If care falls short, complain in stages: first to the provider itself (every registered service must operate an accessible complaints procedure and respond within a defined timescale); then, for NHS-funded care, to the Parliamentary and Health Service Ombudsman — or for privately funded care, to the Independent Sector Complaints Adjudication Service where the provider subscribes. Local authority-funded social care complaints escalate to the Local Government and Social Care Ombudsman.

Two further channels matter. The CQC does not investigate individual complaints, but it wants to hear about poor care — reports feed directly into inspection planning, and you can tell it anything in confidence via its website. And if you need help making a complaint about NHS care, every area has a statutory independent advocacy service that is free to use; your council can point you to the current provider.

Choosing a Home Care Agency in London

London has 5,528 CQC-registered healthcare providers in total, of which 1,152 are home care agencies — so genuine comparison is possible before you commit. The full London directory and the local home care listing let you shortlist alongside this profile.

There are 1,152 home care agencies serving London, and the practical differences between them are large. Shortlist by CQC report first — read the safe and well-led sections, which cover recruitment checks and missed-visit handling. Then interrogate logistics: does the agency actually have capacity on your street at the times you need, will visits be delivered by a small consistent team, and how does the office communicate with families? Finally, check the contract for minimum visit lengths and cancellation terms before committing.

Frequently Asked Questions

Where is Pulselink-Healthcare Ltd located?

Pulselink-Healthcare Ltd is at 3 Parkthorne Road,London, SW12 0JN, in London (London region). The full postcode works in any sat-nav or journey planner.

How do I contact Pulselink-Healthcare Ltd?

Call 07919986273 during opening hours. For funding-route questions (NHS availability, fees), asking directly by phone gets the current position.

Is Pulselink-Healthcare Ltd regulated?

Yes — it is registered with the Care Quality Commission (location ID 1-27015818200) under the registered provider PulseLink-Healthcare Ltd. Registration is a legal requirement for delivering this type of care in England and brings ongoing inspection.

What are the nearest alternatives to Pulselink-Healthcare Ltd?

The closest comparable providers are McDavied Care Limited (0.3 miles), Dirie Care LTD (0.4 miles), Brockwell Care (0.4 miles). Each has a full profile on this site with contact details and registration information.

How quickly can home care start?

For self-funders, care can often begin within days of the home assessment if the agency has capacity in your area. Council-funded packages take longer because a needs assessment and financial assessment come first — ask your local adult social care team for current timescales.

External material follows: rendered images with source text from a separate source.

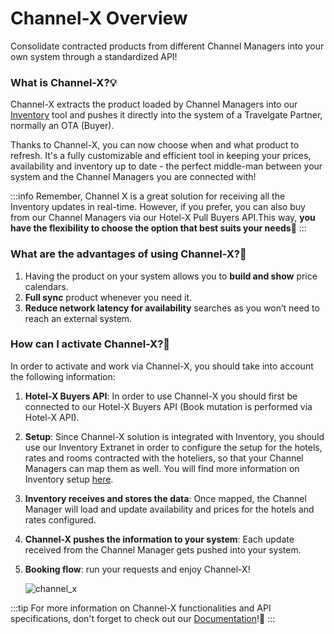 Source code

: ﻿---
sidebar_position: 1
---

# Channel-X Overview

Consolidate contracted products from different Channel Managers into your own system through a standardized API!

### What is Channel-X?💡

Channel-X extracts the product loaded by Channel Managers into our [Inventory](/kb/our-products/are-you-a-buyer/inventory/what-is-inventory) tool and pushes it directly into the system of a Travelgate Partner, normally an OTA (Buyer). 

Thanks to Channel-X, you can now choose when and what product to refresh. It's a fully customizable and efficient tool in keeping your prices, availability and inventory up to date - the perfect middle-man between your system and the Channel Managers you are connected with! 

:::info
Remember, Channel X is a great solution for receiving all the Inventory updates in real-time. However, if you prefer, you can also buy from our Channel Managers via our Hotel-X Pull Buyers API.This way, **you have the flexibility to choose the option that best suits your needs🚀**
:::

### What are the advantages of using Channel-X?🏨
1. Having the product on your system allows you to **build and show** price calendars.
1. **Full sync** product whenever you need it.
1. **Reduce network latency for availability** searches as you won’t need to reach an external system.
### How can I activate Channel-X?🚀
In order to activate and work via Channel-X, you should take into account the following information:

1. **Hotel-X Buyers API**: In order to use Channel-X you should first be connected to our Hotel-X Buyers API (Book mutation is performed via Hotel-X API).
1. **Setup**: Since Channel-X solution is integrated with Inventory, you should use our Inventory Extranet in order to configure the setup for the hotels, rates and rooms contracted with the hoteliers, so that your Channel Managers can map them as well. You will find more information on Inventory setup [here](https://knowledge.travelgate.com/inventory-set-up).
1. **Inventory receives and stores the data**: Once mapped, the Channel Manager will load and update availability and prices for the hotels and rates configured. 
1. **Channel-X pushes the information to your system**: Each update received from the Channel Manager gets pushed into your system.
1. **Booking flow**: run your requests and enjoy Channel-X!

	![channel_x](https://storage.travelgate.com/kbase/channel_x.jpg)


:::tip
For more information on Channel-X functionalities and API specifications, don't forget to check out our [Documentation](/docs/apis/for-buyers/inventory-buyers/channel-x-push-buyers-api/quickstart)!🚀
::: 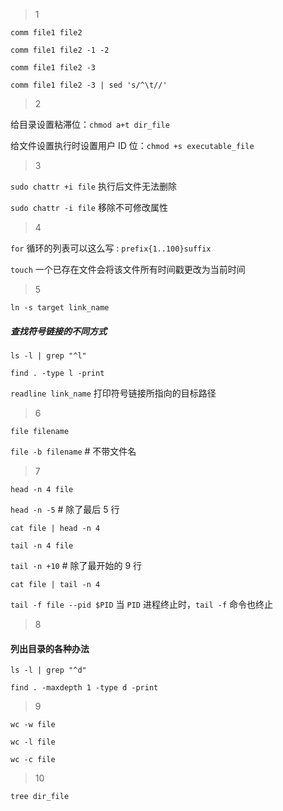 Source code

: >1

`comm file1 file2`

`comm file1 file2 -1 -2`

`comm file1 file2 -3`

`comm file1 file2 -3 | sed 's/^\t//'`

>2

给目录设置粘滞位：`chmod a+t dir_file`

给文件设置执行时设置用户 ID 位：`chmod +s executable_file`

>3

`sudo chattr +i file`		执行后文件无法删除

`sudo chattr -i file`		移除不可修改属性

>4

`for` 循环的列表可以这么写 : `prefix{1..100}suffix`

`touch` 一个已存在文件会将该文件所有时间戳更改为当前时间

>5

`ln -s target link_name`

##### 查找符号链接的不同方式

`ls -l | grep "^l"`

`find . -type l -print`

`readline link_name` 打印符号链接所指向的目标路径

>6

`file filename`

`file -b filename`	# 不带文件名

>7

`head -n 4 file`

`head -n -5` # 除了最后 5 行

`cat file | head -n 4`

`tail -n 4 file`

`tail -n +10` # 除了最开始的 9 行

`cat file | tail -n 4`

`tail -f file --pid $PID` 当 `PID` 进程终止时，`tail -f` 命令也终止

> 8

#### 列出目录的各种办法

`ls -l | grep "^d"`

`find . -maxdepth 1 -type d -print`

> 9

`wc -w file`

`wc -l file`

`wc -c file` 

> 10

`tree dir_file`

Will the same care worker come each time?

Good agencies roster a small, consistent team rather than a single individual (to cover leave and sickness) — ask how large that team will be and how often it changes. Consistency should be written into the care plan for dementia care.

Can home care replace a care home?

Often, yes — multiple daily visits, overnight support or live-in care can support high levels of need at home. The tipping point is usually night-time needs and safety; an honest agency will tell you when residential care would serve you better.

Does Pulselink-Healthcare Ltd treat NHS or private patients?

The public register does not record funding routes, and many providers serve both. Phone the service for the current position — NHS availability in particular changes as capacity fills and reopens, so today's answer beats anything a directory can cache.

Where does the information on this page come from?

Core details — name, address, registration, provider and specialisms — come from the Care Quality Commission register (Open Government Licence v3.0) and are refreshed monthly. Guidance sections reflect how services of this type work across the UK. Always confirm time-sensitive details such as opening hours directly with the provider.